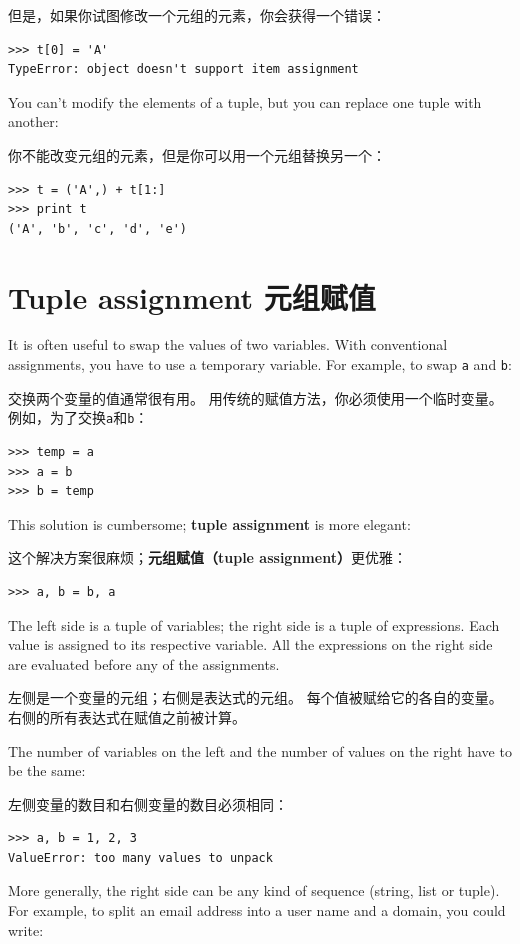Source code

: \documentclass[10pt]{book}
\begin{document}
\begin{CJK}{UTF8}{gbsn}
但是，如果你试图修改一个元组的元素，你会获得一个错误：

\begin{verbatim}
>>> t[0] = 'A'
TypeError: object doesn't support item assignment
\end{verbatim}
%
You can't modify the elements of a tuple, but you can replace
one tuple with another:

你不能改变元组的元素，但是你可以用一个元组替换另一个：

\begin{verbatim}
>>> t = ('A',) + t[1:]
>>> print t
('A', 'b', 'c', 'd', 'e')
\end{verbatim}
%

\section{Tuple assignment 元组赋值}
\label{tuple.assignment}

It is often useful to swap the values of two variables.
With conventional assignments, you have to use a temporary
variable.  For example, to swap {\tt a} and {\tt b}:

交换两个变量的值通常很有用。
用传统的赋值方法，你必须使用一个临时变量。
例如，为了交换{\tt a}和{\tt b}：

\begin{verbatim}
>>> temp = a
>>> a = b
>>> b = temp
\end{verbatim}
%
This solution is cumbersome; {\bf tuple assignment} is more elegant:

这个解决方案很麻烦；{\bf 元组赋值（tuple assignment）}更优雅：

\begin{verbatim}
>>> a, b = b, a
\end{verbatim}
%
The left side is a tuple of variables; the right side is a tuple of
expressions.  Each value is assigned to its respective variable.  
All the expressions on the right side are evaluated before any
of the assignments.

左侧是一个变量的元组；右侧是表达式的元组。
每个值被赋给它的各自的变量。
右侧的所有表达式在赋值之前被计算。

The number of variables on the left and the number of
values on the right have to be the same:

左侧变量的数目和右侧变量的数目必须相同：

\begin{verbatim}
>>> a, b = 1, 2, 3
ValueError: too many values to unpack
\end{verbatim}
%
More generally, the right side can be any kind of sequence
(string, list or tuple).  For example, to split an email address
into a user name and a domain, you could write:


\end{CJK}
\end{document}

• What to work on
Start at the line holding "你不能改变元组的元素，但是你可以用一个元组替换另一个：" and retype each line through the end of the material above, both included.

• Solution to the exercise
你不能改变元组的元素，但是你可以用一个元组替换另一个：

\begin{verbatim}
>>> t = ('A',) + t[1:]
>>> print t
('A', 'b', 'c', 'd', 'e')
\end{verbatim}
%

\section{Tuple assignment 元组赋值}
\label{tuple.assignment}

It is often useful to swap the values of two variables.
With conventional assignments, you have to use a temporary
variable.  For example, to swap {\tt a} and {\tt b}:

交换两个变量的值通常很有用。
用传统的赋值方法，你必须使用一个临时变量。
例如，为了交换{\tt a}和{\tt b}：

\begin{verbatim}
>>> temp = a
>>> a = b
>>> b = temp
\end{verbatim}
%
This solution is cumbersome; {\bf tuple assignment} is more elegant:

这个解决方案很麻烦；{\bf 元组赋值（tuple assignment）}更优雅：

\begin{verbatim}
>>> a, b = b, a
\end{verbatim}
%
The left side is a tuple of variables; the right side is a tuple of
expressions.  Each value is assigned to its respective variable.  
All the expressions on the right side are evaluated before any
of the assignments.

左侧是一个变量的元组；右侧是表达式的元组。
每个值被赋给它的各自的变量。
右侧的所有表达式在赋值之前被计算。

The number of variables on the left and the number of
values on the right have to be the same:

左侧变量的数目和右侧变量的数目必须相同：

\begin{verbatim}
>>> a, b = 1, 2, 3
ValueError: too many values to unpack
\end{verbatim}
%
More generally, the right side can be any kind of sequence
(string, list or tuple).  For example, to split an email address
into a user name and a domain, you could write:


\end{CJK}
\end{document}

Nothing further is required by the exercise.